An agentic system is any AI-powered system that shows “agency” by perceiving its environment, processing information and taking actions to meet defined goals. They blend automation, data insights and event-driven logic to proactively make decisions and solve problems without continuous human oversight. An agentic system can operate freely, solving dynamic, non-deterministic problems and executing without relying on rigid, predefined paths. In a customer experience context, an agentic system can streamline workflows, improve outcomes and free human agents to focus on more complex tasks or those that require a human touch.
“As AI agents become more capable, enterprise connectivity is becoming a strategic requirement, rather than a technical implementation detail. AI agents need a consistent way to discover tools, access information and take action across enterprise systems while maintaining governance and control.”
Mike Szilagyi, SVP, GM Product Management, Genesys
Agentic systems power agentic virtual agents that perceive customer intent, pull relevant data and take action — resolving inquiries, processing requests and personalising interactions across channels without constant human oversight.
Rather than following rigid, predefined paths, agentic systems adapt in real time to changing conditions by rerouting tasks, triggering approvals and coordinating across departments to keep complex business processes moving efficiently.

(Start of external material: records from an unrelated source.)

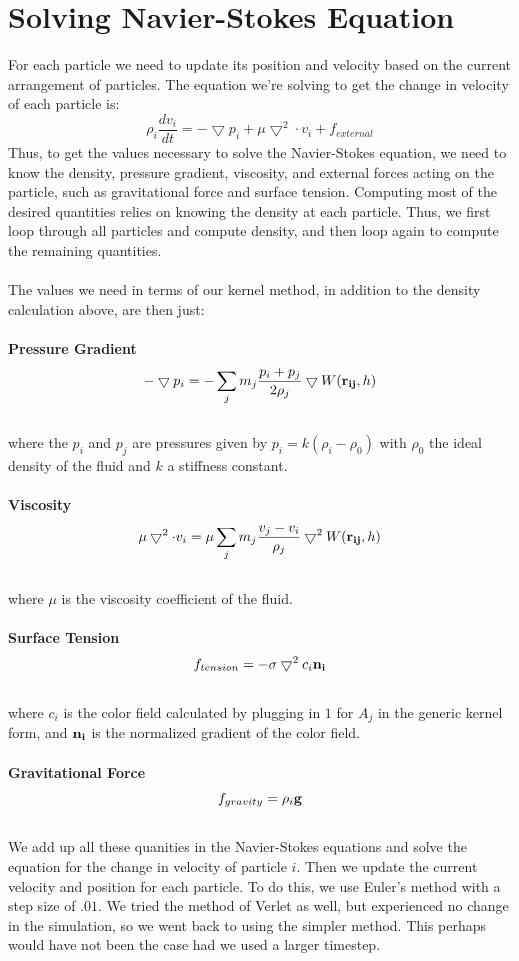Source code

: \documentclass[11pt]{article}
\begin{document}
\section*{Solving Navier-Stokes Equation}
For each particle we need to update its position and velocity based on the current arrangement of particles. The equation we're solving to get the change in velocity of each particle is:
$$\rho_i \frac{dv_i}{dt} = - \bigtriangledown p_i + \mu \bigtriangledown^2 \cdot v_i + f_{external}$$
Thus, to get the values necessary to solve the Navier-Stokes equation, we need to know the density, pressure gradient, viscosity, and external forces acting on the particle, such as gravitational force and surface tension. Computing most of the desired quantities relies on knowing the density at each particle. Thus, we first loop through all particles and compute density, and then loop again to compute the remaining quantities.
\\
\\
The values we need in terms of our kernel method, in addition to the density calculation above, are then just:\\ \\
{\bf Pressure Gradient}
$$ - \bigtriangledown p_i = - \sum_{j}m_j \frac{p_i+p_j}{2\rho_j} \bigtriangledown W({\bf r_{ij}},h)$$
\\
where the $p_i$ and $p_j$ are pressures given by $p_i = k(\rho_i - \rho_0)$ with $\rho_0$ the ideal density of the fluid and $k$ a stiffness constant.
\\
\\
{\bf Viscosity}
$$ \mu \bigtriangledown^2 \cdot v_i = \mu  \sum_{j} m_j \frac{v_j-v_i}{\rho_j} \bigtriangledown^2 W({\bf r_{ij}},h) $$
\\
where $\mu$ is the viscosity coefficient of the fluid.
\\
\\
{\bf Surface Tension}
$$f_{tension} = -\sigma \bigtriangledown^2 c_i {\bf n_i}$$
\\
where $c_i$ is the color field calculated by plugging in $1$ for $A_j$ in the generic kernel form, and ${\bf n_i}$ is the normalized gradient of the color field.
\\
\\
{\bf Gravitational Force}
$$f_{gravity} = \rho_i {\bf g}$$
\\
We add up all these quanities in the Navier-Stokes equations and solve the equation for the change in velocity of particle $i$. Then we update the current velocity and position for each particle. To do this, we use Euler's method with a step size of $.01$.
We tried the method of Verlet as well, but experienced no change in the simulation, so we went back to using the simpler method. This perhaps would have not been the case had we used a larger timestep.
\end{document}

In customer experience environments, agentic systems streamline routing, workload distribution and escalation decisions. By handling non-deterministic scenarios autonomously, they free human agents to focus on interactions that genuinely require a personal touch.
Agentic systems can continuously monitor transactions and behavioural signals, identify anomalies, and take immediate protective actions like flagging accounts, blocking transactions or triggering reviews, all without waiting for human intervention at each step.
By ingesting real-time data from across the business, agentic systems can detect disruptions, forecast demand shifts and autonomously execute responses like reordering inventory or rerouting shipments, reducing costly delays and manual decision-making.